Work order -
This exercise asks for a copy of each line in the records below with the word "joiner" in it.

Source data
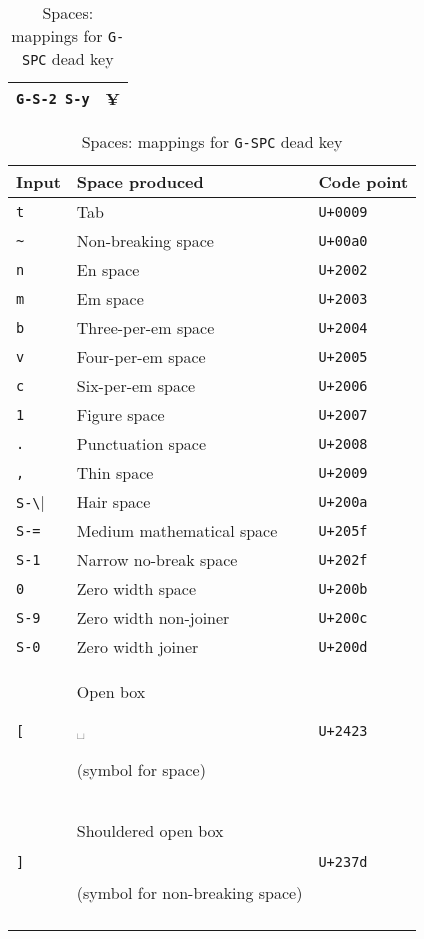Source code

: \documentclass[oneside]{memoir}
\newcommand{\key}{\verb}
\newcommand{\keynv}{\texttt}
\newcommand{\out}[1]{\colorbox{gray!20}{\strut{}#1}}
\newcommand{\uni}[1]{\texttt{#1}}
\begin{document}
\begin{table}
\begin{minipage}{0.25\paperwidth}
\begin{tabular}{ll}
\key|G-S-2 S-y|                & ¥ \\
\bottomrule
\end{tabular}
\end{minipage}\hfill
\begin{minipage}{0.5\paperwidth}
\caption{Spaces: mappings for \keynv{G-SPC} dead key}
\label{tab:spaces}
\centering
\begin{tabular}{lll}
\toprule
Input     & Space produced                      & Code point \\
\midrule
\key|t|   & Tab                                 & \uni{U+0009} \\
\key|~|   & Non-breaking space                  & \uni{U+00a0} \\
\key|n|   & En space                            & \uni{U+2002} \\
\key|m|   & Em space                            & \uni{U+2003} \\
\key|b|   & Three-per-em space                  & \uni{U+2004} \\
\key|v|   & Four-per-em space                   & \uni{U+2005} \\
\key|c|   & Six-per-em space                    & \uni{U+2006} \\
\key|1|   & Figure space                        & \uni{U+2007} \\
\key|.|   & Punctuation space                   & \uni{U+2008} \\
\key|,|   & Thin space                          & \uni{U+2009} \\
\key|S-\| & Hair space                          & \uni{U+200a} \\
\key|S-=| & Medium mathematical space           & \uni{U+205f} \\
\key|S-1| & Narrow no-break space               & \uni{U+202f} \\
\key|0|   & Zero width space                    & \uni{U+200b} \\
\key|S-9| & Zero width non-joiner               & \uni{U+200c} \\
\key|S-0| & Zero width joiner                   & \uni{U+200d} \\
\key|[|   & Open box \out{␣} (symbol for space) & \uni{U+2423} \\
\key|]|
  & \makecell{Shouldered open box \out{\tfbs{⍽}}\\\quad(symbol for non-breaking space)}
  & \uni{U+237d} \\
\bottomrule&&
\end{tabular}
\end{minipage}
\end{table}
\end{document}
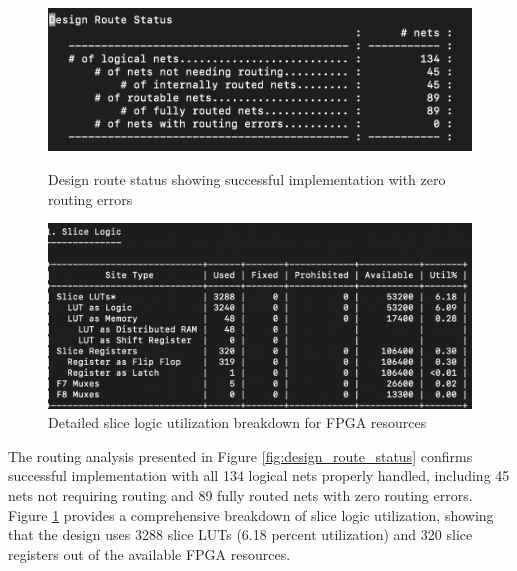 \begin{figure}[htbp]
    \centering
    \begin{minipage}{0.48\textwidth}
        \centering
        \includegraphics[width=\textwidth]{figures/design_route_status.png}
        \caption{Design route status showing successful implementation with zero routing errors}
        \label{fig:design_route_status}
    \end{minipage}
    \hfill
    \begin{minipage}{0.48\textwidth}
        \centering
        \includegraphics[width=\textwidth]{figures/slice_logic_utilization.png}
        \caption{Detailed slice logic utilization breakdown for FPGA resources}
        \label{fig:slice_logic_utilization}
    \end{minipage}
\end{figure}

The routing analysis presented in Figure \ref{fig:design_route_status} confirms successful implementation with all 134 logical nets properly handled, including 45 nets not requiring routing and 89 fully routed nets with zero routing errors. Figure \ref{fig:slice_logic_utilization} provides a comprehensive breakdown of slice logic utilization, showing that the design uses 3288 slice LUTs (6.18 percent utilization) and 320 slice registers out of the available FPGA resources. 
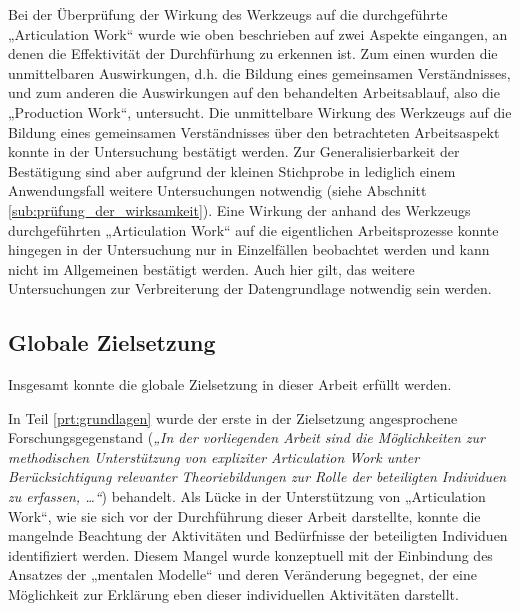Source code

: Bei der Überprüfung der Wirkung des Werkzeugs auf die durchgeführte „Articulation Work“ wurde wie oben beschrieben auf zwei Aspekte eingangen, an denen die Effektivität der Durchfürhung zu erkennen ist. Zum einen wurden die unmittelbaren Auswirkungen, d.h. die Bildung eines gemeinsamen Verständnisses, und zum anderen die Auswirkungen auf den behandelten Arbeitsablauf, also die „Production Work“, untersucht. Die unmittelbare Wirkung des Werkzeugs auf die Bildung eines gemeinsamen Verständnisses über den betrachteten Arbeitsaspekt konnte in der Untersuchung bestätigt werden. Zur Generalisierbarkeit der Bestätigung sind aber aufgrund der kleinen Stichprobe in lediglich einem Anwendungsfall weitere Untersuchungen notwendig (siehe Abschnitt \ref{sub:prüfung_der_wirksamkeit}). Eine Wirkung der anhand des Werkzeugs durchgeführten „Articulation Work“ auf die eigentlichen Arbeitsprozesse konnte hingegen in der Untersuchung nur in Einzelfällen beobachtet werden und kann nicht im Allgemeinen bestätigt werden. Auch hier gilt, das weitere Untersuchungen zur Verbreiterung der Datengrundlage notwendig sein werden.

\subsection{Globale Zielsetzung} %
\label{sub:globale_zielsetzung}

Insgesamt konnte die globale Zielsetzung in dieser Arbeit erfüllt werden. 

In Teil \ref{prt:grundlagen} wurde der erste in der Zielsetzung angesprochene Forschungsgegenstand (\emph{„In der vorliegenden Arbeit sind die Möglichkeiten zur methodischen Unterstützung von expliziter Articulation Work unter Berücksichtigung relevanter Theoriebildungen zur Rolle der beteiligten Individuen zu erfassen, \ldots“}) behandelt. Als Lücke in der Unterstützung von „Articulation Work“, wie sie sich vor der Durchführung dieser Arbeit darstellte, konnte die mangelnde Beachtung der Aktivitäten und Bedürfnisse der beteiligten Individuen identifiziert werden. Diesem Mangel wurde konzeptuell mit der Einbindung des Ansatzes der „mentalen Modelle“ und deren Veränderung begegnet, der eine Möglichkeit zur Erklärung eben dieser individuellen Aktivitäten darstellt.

Answer to the problem -
\key|S-9| & Zero width non-joiner               & \uni{U+200c} \\
\key|S-0| & Zero width joiner                   & \uni{U+200d} \\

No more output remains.